Allí, en la poblada ciudad de Johannesburgo, nacía el 17 de septiembre de 1950 la persona que con el tiempo lograría esa maravillosa relación con ellos. Hablo del que se convertiría en afamado conservacionista, Lawrence Anthony.

No voy a glosar tampoco su biografía al detalle, baste indicar que siguiendo los negocios en el sector de los seguros del padre, la familia se mudó a la región de Zululand, antiguo territorio histórico del pueblo zulú, cuya ciudad más poblada hoy en día es Durban.

Sus primeros pinitos laborales fueron precisamente con su padre, haciendo también incursiones en el terreno inmobiliario, aunque siempre mostró un gran interés y curiosidad por las relaciones con las tribus locales, sus costumbres, modos de vida y sobre todo por el medio natural.

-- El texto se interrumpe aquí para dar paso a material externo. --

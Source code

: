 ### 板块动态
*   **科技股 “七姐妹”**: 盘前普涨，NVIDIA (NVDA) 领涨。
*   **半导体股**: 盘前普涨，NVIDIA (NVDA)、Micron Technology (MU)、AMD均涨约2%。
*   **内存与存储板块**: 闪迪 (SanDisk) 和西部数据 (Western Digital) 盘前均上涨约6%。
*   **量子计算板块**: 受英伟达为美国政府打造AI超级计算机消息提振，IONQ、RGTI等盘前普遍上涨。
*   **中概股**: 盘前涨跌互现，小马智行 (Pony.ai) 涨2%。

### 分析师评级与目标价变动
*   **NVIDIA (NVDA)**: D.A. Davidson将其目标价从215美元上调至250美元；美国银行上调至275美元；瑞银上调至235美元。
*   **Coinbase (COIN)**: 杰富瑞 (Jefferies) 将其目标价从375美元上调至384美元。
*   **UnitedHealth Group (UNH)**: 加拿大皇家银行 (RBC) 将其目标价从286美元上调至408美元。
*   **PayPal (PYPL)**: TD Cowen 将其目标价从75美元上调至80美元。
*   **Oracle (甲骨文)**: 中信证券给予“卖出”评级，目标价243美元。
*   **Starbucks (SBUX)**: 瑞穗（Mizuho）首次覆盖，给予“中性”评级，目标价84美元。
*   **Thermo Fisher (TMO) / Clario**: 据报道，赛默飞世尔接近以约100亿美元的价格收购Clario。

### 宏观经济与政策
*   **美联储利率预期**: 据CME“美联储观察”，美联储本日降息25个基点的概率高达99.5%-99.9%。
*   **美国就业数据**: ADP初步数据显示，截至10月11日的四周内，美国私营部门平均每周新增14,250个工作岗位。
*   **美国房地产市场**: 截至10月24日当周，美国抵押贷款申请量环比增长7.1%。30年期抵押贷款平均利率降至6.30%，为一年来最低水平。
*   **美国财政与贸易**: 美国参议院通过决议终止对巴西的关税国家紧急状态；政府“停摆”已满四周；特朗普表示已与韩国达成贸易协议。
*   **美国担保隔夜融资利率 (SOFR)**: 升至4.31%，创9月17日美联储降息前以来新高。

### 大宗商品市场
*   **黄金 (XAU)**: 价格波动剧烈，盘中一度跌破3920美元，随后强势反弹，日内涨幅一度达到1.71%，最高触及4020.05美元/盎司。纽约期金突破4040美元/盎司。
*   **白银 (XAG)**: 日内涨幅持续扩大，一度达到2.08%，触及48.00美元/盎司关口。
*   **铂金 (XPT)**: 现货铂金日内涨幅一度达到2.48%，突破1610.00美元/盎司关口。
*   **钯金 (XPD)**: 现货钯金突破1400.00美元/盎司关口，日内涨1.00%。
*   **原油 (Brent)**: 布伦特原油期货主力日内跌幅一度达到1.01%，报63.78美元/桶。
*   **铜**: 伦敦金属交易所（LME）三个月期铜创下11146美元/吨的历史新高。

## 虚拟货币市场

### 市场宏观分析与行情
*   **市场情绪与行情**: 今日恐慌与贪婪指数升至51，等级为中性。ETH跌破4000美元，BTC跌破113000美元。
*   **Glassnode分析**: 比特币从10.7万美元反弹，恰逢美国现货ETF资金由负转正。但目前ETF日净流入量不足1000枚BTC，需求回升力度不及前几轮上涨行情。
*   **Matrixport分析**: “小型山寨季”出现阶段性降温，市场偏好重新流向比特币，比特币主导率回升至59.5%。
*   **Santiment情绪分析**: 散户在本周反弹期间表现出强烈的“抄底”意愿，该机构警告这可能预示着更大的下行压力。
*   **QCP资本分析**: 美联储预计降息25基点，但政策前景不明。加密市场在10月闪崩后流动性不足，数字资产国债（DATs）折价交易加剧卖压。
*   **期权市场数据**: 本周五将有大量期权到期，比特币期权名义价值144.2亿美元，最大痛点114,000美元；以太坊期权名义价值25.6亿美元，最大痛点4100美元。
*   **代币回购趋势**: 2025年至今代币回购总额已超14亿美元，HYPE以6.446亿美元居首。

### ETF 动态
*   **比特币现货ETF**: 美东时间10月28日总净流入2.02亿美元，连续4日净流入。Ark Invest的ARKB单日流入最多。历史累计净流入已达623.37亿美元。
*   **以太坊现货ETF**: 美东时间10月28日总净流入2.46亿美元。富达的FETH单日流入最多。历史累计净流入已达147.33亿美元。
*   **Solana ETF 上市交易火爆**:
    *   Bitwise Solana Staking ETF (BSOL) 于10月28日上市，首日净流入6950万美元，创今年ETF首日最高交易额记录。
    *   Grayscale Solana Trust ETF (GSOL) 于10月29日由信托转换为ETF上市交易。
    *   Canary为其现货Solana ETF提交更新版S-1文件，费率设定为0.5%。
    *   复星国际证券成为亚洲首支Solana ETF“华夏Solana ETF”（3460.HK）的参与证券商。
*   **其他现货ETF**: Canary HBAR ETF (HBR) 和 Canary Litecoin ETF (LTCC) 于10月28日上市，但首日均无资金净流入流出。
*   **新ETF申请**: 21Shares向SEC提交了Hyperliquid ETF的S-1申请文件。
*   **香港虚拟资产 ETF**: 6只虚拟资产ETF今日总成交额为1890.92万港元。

Por ello, como no le había ido muy mal y había conseguido su propio dinerillo, a mediados de la década de 1990 decidió dar un vuelco a su vida comprando nada menos que una antigua reserva de caza llamada Thula Thula y con más de 2.000 hectáreas de extensión, con el propósito de convertirla en un refugio silvestre y un punto para el turismo de naturaleza.

La reserva pronto tomó forma y comenzó a funcionar tal como había imaginado Lawrence, que además, merced a sus buenas relaciones con los habitantes locales, había conseguido que éstos vieran la iniciativa como algo beneficioso para todos. Con ello empezó también a ir aumentando el buen nombre de su fundador en el mundillo conservacionista.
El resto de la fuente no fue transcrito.